We are planning on using `numpy` `math` models from Python, and use `pandas` to store information.

We are planning to include one python file to include the codes for computing the derivative, and have another file with all the testing files. Both `TravisCI` and `CodeCov` will be used for testing suit monitoring, and the package will be uploaded to `PyPI` by following the instructions given in class. 


### Implementation


The Python libraries mentioned above will help us to modify the general math operation when taking the derivatives. 

**Forward mode**

For the basic functionality, we will develop a function called `trace`, which will intake a user defined function and return the derivatives of the function. Note: our default is to use **forward** mode. 

Here, we showed a demo with $\mathbb{R}$ -> $\mathbb{R}$


In [None]:
# R -> R implementation
# import module
import Undefined as nd

# user defined function
f = lambda x: x - np.exp(-2.0 * np.sin(4.0 * x) * np.sin(4.0 * x))

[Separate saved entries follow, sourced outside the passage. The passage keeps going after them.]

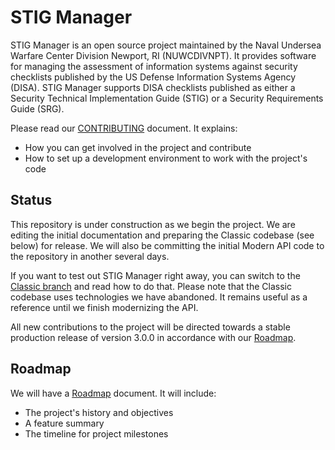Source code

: # STIG Manager

STIG Manager is an open source project maintained by the Naval Undersea Warfare Center Division Newport, RI (NUWCDIVNPT). It provides software for managing the assessment of information systems against security checklists published by the US Defense Information Systems Agency (DISA). STIG Manager supports DISA checklists published as either a Security Technical Implementation Guide (STIG) or a Security Requirements Guide (SRG).

Please read our [CONTRIBUTING](CONTRIBUTING.md) document. It explains:
- How you can get involved in the project and contribute
- How to set up a development environment to work with the project's code 

## Status

This repository is under construction as we begin the project. We are editing the initial documentation and preparing the Classic codebase (see below) for release. We will also be committing the initial Modern API code to the repository in another several days.

If you want to test out STIG Manager right away, you can switch to the [Classic branch](https://github.com/NUWCDIVNPT/stig-manager/tree/classic) and read how to do that. Please note that the Classic codebase uses technologies we have abandoned. It remains useful as a reference until we finish modernizing the API.

All new contributions to the project will be directed towards a stable production release of version 3.0.0 in accordance with our [Roadmap](docs/roadmap.md).

## Roadmap

We will have a [Roadmap](docs/roadmap.md) document. It will include:
- The project's history and objectives
- A feature summary
- The timeline for project milestones
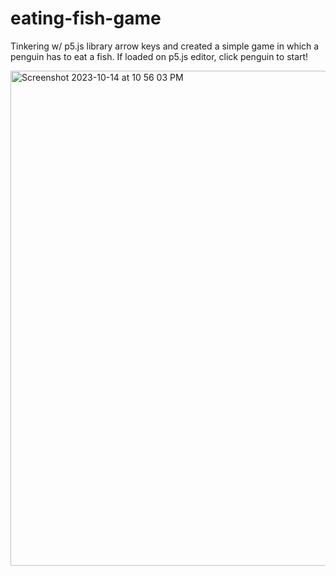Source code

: # eating-fish-game
Tinkering w/ p5.js library arrow keys and created a simple game in which a penguin has to eat a fish. If loaded on p5.js editor, click penguin to start!

<img width="792" alt="Screenshot 2023-10-14 at 10 56 03 PM" src="https://github.com/morisgomez/eating-fish-game/assets/83724852/9f9dd7f1-9795-4a2f-bf9f-a1a419107d9b">
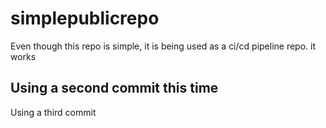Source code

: # simplepublicrepo
<p>Even though this repo is simple, it is being used as a ci/cd pipeline repo. it works</p>
<h2>Using a second commit this time</h2>
<p>Using a third commit</p>

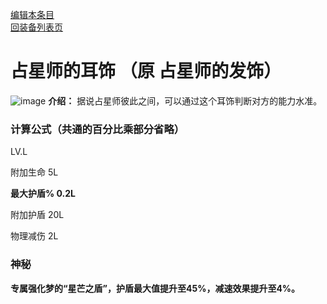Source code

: [编辑本条目](https://github.com/GuguTown/Wiki/edit/main/equip/占星者的耳饰.md)    
[回装备列表页](index.html) 
# 占星师的耳饰 （原 占星师的发饰）
![image](https://user-images.githubusercontent.com/35645329/193888193-a029e519-1214-4875-87ec-96ba99a43bb7.png)  **介绍：** 据说占星师彼此之间，可以通过这个耳饰判断对方的能力水准。    
### 计算公式（共通的百分比乘部分省略）
LV.L   

附加生命 5L   

**最大护盾% 0.2L**   

附加护盾 20L     

物理减伤 2L  

### 神秘
**专属强化梦的“星芒之盾”，护盾最大值提升至45%，减速效果提升至4%。**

# call the trace function in undefined, and provide input x = 2
nd.trace(f, x = 2)

# the function will return the 1st derivative when x=2.
>>> taking derivative...
>>> 0.674811

The `trace` function can also handle multiple dimensional calculation. Assume we need to calculate $\mathbb{R}^m$ -> $\mathbb{R}$, we will input the values for ${x}_1$ and ${x}_2$. 


In [None]:
# user defined function
f = x*y + np.exp(x*y)

# call the trace function in undefined, and provide input x1 = 1 and x2 = 2
nd.trace(f, [1, 2])

# the function will return the 1st derivative when x1 = 1 and x2 = 2.
>>> taking derivative...
>>> [16.7781, 8.3891]

Our function will handle other multiple dimensional calculations, including $\mathbb{R}$ -> $\mathbb{R}^n$, $\mathbb{R}^m$ -> $\mathbb{R}^n$. The difference will be the number of input values. 

**Reverse mode**

The `trace` function will also be able to calculate derivatives in reverse mode by specifying the `mode` parameters. Take the example below as a demo


In [None]:

# user defined function
f = lambda x: x - np.exp(-2.0 * np.sin(4.0 * x) * np.sin(4.0 * x))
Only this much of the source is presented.